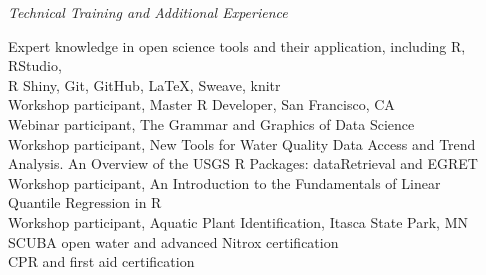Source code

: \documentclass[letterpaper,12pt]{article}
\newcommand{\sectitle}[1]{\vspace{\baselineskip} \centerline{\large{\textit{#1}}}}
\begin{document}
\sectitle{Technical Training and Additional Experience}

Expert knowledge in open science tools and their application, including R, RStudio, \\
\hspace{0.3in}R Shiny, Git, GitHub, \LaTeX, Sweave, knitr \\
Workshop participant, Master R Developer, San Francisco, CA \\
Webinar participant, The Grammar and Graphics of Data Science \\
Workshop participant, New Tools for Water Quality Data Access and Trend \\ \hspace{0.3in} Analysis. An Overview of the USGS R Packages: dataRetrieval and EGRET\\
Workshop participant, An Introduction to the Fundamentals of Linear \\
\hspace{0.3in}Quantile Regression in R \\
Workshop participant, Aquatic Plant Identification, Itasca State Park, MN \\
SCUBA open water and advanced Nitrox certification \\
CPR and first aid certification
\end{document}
---
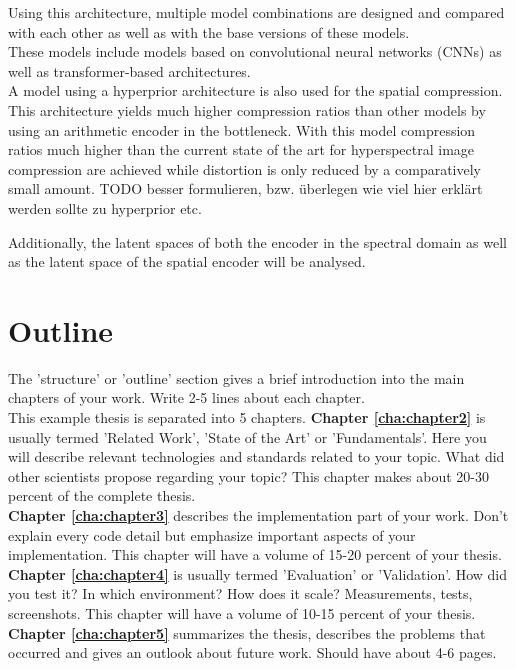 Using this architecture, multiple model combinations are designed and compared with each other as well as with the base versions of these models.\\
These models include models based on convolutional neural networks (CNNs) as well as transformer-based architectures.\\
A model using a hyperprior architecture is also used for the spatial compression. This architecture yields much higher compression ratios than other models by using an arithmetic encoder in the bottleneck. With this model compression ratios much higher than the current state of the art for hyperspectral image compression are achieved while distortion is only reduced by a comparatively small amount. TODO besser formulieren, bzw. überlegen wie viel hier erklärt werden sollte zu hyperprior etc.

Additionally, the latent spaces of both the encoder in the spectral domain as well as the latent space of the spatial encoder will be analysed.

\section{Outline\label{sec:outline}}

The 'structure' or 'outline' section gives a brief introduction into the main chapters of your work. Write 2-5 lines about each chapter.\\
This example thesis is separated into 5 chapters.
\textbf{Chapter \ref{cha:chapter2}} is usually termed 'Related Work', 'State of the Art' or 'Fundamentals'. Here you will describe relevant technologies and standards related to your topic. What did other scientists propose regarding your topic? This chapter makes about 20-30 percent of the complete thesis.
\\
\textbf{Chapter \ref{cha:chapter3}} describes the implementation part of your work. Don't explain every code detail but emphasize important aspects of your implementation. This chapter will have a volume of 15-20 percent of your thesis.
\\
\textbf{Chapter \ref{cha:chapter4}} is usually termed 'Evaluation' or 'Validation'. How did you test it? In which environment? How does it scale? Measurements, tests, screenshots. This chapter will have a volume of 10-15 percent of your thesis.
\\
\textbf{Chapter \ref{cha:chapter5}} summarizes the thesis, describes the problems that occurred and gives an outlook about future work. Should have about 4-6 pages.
==
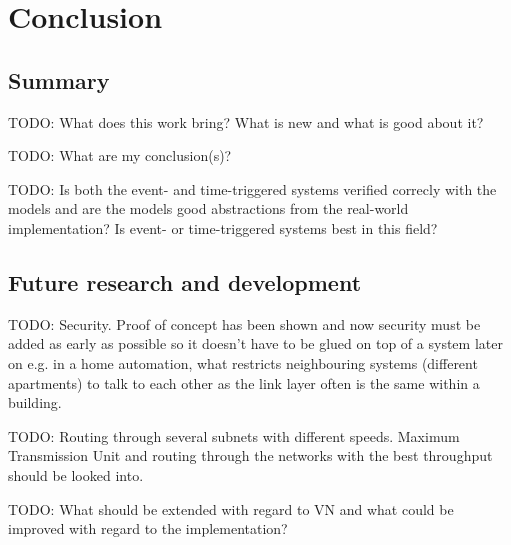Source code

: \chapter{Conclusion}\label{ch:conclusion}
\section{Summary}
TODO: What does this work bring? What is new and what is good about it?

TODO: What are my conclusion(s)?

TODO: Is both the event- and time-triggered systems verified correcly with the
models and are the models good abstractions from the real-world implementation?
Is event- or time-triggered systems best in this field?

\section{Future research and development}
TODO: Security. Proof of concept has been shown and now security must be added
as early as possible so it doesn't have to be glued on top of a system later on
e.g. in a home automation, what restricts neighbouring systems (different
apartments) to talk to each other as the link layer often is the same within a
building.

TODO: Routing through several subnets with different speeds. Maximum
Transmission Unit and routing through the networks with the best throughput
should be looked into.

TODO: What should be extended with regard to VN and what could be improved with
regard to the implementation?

◆ WORK TASK ◆
Output only an exact transcription of the lines above from the one with "These models include" up to and including the one with "The 'structure' or".

◆ TASK OUTPUT ◆
These models include models based on convolutional neural networks (CNNs) as well as transformer-based architectures.\\
A model using a hyperprior architecture is also used for the spatial compression. This architecture yields much higher compression ratios than other models by using an arithmetic encoder in the bottleneck. With this model compression ratios much higher than the current state of the art for hyperspectral image compression are achieved while distortion is only reduced by a comparatively small amount. TODO besser formulieren, bzw. überlegen wie viel hier erklärt werden sollte zu hyperprior etc.

Additionally, the latent spaces of both the encoder in the spectral domain as well as the latent space of the spatial encoder will be analysed.

\section{Outline\label{sec:outline}}

The 'structure' or 'outline' section gives a brief introduction into the main chapters of your work. Write 2-5 lines about each chapter.\\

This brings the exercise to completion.